Review by

The Safekeep

Mesmerising debut of displacement and desire

Marvellously, an unparalleled five of the six titles shortlisted for this year’s Booker Prize are by female writers. One of them is also a debut novel, a remarkable achievement for The Safekeep by Yael van der Wouden. Set in a sleepy Dutch province in the early 1960’s, this meticulously plotted story introduces us to Isabel, an uptight young woman leading a lonely existence as the sole inhabitant of her childhood home. Her life is set to be irrevocably altered one sultry summer, when an uninvited guest moves in, disrupting Isabel’s quiet days of ‘small moments,’ and forcing her to confront some uncomfortable truths.

Isabel and her brothers, Louis and Hendrik, are of the generation of young adults whose parents had difficult decisions to make during the war (or had them made for them). In their case, their widowed mother had despatched them from battle-scarred Amsterdam to the bucolic Overijssel in the eastern Netherlands. Here, the family had rebuilt their lives in a home beloved by Mother for its recurring hare motif; hare figurines and crockery, patterned hares on the hearth tiles.

This leporine pattern will come to assume great significance in Isabel’s life, but in the beginning it is merely the familiar backdrop of her days. Mother is dead, her brothers prospering out in the world, while Isabel has nothing but this house, ‘nothing but these clean floors and neatly made beds.’

Even this feels somewhat precarious. As Louis is the eldest son, he has been bequeathed the house. Isabel is only its custodian, until Louis decides to marry and raise a family of his own. Thankfully for Isabel, Louis is a womanising commitment-phobe and his dalliances rarely intrude upon her consciousness. Until the day he asks her to play hostess to his new lover, Eva, and a powerless Isabel is forced to watch as an interloper moves into her mother’s old bedroom, unlocking buried secrets, and changing the very fabric of her family history.

Van der Wouden’s mesmeric novel unfolds around the unsettling presence of temporary houseguest, Eva, who to Isabel’s eyes, appears a touch vulgar with her too-tight dress and painted eyebrows. Eva conveys a loud restlessness and spontaneity that both repels and compels Isabel.

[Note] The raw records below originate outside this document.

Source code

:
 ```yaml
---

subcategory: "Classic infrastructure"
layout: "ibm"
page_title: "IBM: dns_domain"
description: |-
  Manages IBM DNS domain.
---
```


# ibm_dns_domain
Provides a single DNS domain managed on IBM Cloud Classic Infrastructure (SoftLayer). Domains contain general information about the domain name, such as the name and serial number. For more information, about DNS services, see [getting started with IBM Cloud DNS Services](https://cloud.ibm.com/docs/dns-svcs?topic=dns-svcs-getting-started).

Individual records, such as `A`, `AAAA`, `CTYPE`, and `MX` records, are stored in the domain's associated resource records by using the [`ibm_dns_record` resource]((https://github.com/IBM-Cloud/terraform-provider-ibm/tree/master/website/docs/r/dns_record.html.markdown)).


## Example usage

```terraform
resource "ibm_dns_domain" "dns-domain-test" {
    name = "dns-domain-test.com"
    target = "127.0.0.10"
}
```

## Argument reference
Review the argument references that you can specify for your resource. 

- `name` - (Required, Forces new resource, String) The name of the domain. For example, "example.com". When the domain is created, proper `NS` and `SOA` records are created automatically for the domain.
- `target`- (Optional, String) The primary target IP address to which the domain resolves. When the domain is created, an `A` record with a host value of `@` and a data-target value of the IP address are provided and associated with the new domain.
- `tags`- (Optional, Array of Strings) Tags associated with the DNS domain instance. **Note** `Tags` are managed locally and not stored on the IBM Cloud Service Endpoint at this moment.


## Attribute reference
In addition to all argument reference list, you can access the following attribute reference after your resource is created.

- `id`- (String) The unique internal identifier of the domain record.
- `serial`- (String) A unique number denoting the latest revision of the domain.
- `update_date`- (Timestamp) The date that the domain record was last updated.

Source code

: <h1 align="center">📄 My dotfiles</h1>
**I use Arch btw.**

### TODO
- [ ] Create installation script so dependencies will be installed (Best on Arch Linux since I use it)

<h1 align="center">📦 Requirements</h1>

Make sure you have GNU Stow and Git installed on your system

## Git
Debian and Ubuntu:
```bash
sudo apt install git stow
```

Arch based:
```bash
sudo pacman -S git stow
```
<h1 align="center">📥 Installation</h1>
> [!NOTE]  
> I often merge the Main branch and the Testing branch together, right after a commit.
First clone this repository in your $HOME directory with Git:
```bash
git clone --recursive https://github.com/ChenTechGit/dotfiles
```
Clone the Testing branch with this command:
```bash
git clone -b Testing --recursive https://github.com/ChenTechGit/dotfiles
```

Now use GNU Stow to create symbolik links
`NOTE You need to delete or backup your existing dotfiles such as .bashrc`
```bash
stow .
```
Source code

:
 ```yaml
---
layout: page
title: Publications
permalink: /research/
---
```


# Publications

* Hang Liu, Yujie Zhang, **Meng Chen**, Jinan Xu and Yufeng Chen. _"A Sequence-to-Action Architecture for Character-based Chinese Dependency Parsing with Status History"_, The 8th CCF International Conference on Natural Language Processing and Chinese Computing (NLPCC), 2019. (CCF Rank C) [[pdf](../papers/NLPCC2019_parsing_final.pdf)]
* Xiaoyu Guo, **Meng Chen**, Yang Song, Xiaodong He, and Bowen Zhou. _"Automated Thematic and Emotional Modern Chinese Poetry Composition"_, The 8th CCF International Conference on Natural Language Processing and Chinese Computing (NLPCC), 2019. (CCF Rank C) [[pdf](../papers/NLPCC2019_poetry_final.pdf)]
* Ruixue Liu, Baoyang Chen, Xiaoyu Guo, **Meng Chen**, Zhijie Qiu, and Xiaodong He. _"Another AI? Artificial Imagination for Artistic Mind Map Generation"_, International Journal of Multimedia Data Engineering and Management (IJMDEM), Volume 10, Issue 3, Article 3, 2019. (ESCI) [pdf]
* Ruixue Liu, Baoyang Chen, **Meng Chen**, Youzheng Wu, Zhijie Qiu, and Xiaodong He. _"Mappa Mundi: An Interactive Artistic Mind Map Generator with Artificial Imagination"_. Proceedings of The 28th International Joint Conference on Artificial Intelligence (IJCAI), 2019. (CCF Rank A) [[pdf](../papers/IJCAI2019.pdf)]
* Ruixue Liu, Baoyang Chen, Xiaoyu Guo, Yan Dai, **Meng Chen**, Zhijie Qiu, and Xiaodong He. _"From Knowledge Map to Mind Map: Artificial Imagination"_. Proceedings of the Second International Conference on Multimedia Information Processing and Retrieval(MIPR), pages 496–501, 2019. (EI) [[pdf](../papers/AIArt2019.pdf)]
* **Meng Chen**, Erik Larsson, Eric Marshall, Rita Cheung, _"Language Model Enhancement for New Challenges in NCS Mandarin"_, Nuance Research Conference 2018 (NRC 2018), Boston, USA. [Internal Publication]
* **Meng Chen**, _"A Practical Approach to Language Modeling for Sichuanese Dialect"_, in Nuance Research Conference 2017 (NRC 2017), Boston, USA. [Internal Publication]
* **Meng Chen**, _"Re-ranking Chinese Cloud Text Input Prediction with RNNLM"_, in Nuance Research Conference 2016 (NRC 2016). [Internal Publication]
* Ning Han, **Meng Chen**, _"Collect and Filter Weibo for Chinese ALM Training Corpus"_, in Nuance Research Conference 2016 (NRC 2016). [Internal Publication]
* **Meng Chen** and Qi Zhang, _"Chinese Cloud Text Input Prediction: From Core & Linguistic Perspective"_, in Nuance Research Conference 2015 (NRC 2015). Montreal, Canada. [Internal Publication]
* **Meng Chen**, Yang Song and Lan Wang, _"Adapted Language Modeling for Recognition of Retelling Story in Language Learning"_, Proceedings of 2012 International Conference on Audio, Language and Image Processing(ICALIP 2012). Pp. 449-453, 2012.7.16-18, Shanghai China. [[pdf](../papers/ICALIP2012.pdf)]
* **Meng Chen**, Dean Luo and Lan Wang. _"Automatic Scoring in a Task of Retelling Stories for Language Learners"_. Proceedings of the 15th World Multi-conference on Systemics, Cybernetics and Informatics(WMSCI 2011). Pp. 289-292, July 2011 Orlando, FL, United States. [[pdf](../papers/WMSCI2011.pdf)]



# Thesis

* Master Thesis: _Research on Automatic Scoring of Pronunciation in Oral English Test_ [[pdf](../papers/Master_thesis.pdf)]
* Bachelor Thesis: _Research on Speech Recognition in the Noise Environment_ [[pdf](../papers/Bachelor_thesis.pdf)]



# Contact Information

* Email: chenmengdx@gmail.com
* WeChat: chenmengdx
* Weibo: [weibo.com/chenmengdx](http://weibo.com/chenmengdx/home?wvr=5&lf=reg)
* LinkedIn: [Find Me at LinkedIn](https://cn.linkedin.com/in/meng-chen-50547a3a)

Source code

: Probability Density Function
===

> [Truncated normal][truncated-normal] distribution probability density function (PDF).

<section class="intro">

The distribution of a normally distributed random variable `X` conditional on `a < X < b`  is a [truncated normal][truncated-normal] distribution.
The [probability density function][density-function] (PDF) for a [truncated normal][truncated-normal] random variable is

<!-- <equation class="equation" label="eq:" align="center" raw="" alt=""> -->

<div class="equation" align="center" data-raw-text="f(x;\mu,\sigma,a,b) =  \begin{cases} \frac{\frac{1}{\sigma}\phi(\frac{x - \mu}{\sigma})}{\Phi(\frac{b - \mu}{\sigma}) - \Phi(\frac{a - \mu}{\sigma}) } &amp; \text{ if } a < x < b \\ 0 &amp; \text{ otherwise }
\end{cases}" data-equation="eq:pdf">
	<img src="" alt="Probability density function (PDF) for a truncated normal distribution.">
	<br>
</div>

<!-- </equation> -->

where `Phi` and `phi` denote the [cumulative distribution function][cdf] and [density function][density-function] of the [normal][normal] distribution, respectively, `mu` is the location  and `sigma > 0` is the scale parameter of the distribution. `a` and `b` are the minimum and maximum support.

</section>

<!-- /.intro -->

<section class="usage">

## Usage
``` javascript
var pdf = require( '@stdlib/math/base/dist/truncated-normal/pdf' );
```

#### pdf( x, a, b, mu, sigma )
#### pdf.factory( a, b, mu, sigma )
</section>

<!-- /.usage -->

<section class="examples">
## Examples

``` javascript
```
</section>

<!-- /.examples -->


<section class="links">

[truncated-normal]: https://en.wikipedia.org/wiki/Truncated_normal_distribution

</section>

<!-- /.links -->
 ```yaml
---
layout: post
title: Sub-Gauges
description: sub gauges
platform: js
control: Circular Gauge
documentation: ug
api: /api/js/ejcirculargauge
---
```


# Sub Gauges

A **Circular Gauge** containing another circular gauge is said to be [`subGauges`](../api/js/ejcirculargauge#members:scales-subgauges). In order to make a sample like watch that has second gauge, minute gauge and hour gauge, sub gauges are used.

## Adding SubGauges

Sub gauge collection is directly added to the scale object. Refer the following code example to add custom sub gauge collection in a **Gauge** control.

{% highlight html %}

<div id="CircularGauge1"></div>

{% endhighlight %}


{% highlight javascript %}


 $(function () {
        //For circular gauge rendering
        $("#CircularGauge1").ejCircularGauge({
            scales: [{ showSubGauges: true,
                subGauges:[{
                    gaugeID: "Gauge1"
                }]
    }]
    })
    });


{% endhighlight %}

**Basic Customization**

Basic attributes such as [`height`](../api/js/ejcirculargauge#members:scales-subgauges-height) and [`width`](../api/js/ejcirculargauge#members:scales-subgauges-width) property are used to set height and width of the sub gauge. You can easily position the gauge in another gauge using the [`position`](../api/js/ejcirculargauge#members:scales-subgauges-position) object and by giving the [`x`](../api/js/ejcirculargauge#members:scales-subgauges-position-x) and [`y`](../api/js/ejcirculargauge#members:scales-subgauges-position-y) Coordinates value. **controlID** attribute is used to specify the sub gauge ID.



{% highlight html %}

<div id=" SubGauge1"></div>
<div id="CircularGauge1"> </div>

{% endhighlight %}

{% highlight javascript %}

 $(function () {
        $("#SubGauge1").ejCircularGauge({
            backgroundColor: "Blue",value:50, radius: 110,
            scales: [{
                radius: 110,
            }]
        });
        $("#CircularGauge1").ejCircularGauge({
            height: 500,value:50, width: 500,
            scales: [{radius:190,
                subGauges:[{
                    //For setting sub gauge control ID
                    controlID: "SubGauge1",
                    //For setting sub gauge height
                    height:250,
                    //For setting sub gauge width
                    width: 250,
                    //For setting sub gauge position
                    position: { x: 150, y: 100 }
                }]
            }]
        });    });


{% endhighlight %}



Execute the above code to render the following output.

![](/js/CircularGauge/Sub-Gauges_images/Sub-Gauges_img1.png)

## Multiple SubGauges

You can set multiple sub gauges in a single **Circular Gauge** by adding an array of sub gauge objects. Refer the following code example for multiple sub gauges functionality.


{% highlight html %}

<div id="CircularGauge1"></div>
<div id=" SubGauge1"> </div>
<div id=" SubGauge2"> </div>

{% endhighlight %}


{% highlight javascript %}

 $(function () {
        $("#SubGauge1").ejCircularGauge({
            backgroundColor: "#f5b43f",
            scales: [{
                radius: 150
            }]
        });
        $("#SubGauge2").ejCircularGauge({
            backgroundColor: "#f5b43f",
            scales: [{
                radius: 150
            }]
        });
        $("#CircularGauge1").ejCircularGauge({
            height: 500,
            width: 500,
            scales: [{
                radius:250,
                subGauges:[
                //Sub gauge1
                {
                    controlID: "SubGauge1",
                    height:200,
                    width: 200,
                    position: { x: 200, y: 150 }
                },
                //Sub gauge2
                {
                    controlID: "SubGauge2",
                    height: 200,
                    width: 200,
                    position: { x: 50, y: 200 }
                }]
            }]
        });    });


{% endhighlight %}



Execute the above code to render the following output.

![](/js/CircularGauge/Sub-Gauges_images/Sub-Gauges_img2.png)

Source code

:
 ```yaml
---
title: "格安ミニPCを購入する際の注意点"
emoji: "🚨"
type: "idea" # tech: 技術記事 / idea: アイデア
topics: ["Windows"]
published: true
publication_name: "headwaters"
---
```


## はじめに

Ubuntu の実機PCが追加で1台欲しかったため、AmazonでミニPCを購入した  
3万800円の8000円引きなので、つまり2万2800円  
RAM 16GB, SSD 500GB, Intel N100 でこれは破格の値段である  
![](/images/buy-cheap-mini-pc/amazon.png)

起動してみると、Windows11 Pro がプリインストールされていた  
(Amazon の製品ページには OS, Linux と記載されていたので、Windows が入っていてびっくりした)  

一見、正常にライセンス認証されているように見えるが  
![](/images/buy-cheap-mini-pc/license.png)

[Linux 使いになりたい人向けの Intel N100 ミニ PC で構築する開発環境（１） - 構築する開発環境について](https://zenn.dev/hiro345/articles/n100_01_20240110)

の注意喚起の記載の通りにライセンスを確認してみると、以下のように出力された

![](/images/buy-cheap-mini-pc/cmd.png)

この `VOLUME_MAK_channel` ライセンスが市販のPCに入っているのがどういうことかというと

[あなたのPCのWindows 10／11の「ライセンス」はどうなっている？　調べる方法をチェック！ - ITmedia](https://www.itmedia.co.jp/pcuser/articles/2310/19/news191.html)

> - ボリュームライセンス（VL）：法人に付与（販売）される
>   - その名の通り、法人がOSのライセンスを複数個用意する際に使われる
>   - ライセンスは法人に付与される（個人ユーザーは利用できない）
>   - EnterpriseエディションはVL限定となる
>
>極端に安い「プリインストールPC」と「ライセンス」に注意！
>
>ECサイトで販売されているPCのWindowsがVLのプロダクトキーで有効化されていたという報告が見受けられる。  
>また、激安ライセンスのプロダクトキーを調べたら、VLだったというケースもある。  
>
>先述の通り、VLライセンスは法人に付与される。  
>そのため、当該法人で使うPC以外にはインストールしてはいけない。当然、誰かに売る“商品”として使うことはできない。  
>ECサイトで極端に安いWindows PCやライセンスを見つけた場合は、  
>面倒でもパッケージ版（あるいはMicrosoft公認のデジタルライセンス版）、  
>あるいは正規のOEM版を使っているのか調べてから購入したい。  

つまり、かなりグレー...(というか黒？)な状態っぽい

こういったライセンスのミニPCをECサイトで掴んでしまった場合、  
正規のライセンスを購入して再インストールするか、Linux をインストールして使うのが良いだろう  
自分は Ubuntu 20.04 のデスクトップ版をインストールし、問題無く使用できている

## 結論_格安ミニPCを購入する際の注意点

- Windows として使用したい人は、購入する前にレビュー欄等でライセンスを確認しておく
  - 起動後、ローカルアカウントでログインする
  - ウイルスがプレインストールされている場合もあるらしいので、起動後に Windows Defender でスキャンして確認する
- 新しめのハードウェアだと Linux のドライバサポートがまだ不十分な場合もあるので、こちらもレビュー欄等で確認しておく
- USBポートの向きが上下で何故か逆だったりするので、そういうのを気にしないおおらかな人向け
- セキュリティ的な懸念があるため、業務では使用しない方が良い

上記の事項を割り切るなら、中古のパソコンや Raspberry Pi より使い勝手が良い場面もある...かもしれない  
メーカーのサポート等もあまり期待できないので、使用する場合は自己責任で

Household items begin to go missing, a spoon, a silver candlestick; Isabel knows she should suspect the maid. At night, she hears Eva sobbing in her sleep. And then, something else. The brush of Eva’s hand, the dip of her waist.

Shot through with an erotic charge, Isabel and Eva’s story is very much one of time and place. At the age of almost thirty, Isabel is on a path to enlightenment, both in terms of her own sexuality and personal history. Van der Wouden tells us that she was fifteen ‘when she first heard about the camps,’ her early years memories shifting and often conflicted.

In fact, it’s Eva’s diary, revealed in the third part of the novel, that begins to tie the loose threads of this sensational story together; a compelling exploration of a lesser known episode of Dutch wartime history, the constrictions once placed on women’s lives, and a glorious sexual awakening.

An excellent shortlist choice.

The Safekeep by Yael van der Wouden is published by Viking, 272 pages.